Extracted data entries
##########
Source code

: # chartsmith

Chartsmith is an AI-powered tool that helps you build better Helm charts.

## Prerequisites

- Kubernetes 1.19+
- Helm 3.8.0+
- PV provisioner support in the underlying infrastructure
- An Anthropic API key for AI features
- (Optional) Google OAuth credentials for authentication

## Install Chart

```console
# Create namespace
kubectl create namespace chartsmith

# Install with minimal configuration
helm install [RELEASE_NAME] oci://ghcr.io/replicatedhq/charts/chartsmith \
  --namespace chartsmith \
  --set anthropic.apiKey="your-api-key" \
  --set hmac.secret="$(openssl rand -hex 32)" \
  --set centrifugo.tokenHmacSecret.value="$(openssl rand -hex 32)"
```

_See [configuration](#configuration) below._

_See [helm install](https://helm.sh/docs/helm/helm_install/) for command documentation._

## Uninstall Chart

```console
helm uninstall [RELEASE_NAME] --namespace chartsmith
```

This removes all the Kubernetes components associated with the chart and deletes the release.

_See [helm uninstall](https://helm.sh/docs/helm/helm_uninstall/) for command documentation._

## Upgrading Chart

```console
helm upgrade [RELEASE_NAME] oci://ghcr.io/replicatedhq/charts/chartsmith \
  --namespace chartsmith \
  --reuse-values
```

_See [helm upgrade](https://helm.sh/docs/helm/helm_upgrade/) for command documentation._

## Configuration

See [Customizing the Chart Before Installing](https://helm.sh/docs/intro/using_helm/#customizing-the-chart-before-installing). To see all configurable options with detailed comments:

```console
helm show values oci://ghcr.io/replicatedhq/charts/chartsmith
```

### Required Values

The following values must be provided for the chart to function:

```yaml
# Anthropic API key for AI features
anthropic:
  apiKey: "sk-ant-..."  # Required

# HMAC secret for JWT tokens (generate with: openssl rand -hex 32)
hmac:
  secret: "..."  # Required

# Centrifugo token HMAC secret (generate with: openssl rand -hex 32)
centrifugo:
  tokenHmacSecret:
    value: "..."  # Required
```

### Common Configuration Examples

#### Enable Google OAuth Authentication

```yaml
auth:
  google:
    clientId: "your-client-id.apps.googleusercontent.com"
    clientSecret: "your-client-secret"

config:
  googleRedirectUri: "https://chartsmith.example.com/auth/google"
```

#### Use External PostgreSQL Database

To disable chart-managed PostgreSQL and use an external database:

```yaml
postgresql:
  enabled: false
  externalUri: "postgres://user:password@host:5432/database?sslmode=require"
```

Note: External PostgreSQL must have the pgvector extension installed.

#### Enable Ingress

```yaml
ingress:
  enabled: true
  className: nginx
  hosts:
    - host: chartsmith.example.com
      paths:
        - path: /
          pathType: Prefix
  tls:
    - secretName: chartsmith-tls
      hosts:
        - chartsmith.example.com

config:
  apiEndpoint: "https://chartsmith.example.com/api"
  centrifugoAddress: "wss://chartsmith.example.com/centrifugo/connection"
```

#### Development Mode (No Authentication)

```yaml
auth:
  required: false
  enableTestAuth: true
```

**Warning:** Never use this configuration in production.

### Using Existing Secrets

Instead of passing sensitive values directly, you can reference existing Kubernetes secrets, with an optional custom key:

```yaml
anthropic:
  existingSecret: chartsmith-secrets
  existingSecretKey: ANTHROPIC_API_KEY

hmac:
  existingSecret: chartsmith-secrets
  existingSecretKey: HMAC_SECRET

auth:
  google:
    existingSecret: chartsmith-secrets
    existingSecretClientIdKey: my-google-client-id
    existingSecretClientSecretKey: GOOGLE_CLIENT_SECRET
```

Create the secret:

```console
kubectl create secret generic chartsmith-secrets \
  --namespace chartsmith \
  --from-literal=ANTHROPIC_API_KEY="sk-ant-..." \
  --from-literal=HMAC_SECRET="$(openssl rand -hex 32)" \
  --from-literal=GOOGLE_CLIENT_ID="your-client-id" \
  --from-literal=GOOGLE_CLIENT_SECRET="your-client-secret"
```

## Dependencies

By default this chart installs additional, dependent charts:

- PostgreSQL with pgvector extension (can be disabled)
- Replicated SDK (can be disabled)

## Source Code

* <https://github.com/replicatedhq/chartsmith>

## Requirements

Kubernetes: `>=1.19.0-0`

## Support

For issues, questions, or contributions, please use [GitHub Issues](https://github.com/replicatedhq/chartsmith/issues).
##########
Task instructions :: An exact copy of the lines from the one containing "- Replicated SDK (can be disabled)" through the end of the data above is the whole answer.

Solution for this problem ::
- Replicated SDK (can be disabled)

## Source Code

* <https://github.com/replicatedhq/chartsmith>

## Requirements

Kubernetes: `>=1.19.0-0`

## Support

For issues, questions, or contributions, please use [GitHub Issues](https://github.com/replicatedhq/chartsmith/issues).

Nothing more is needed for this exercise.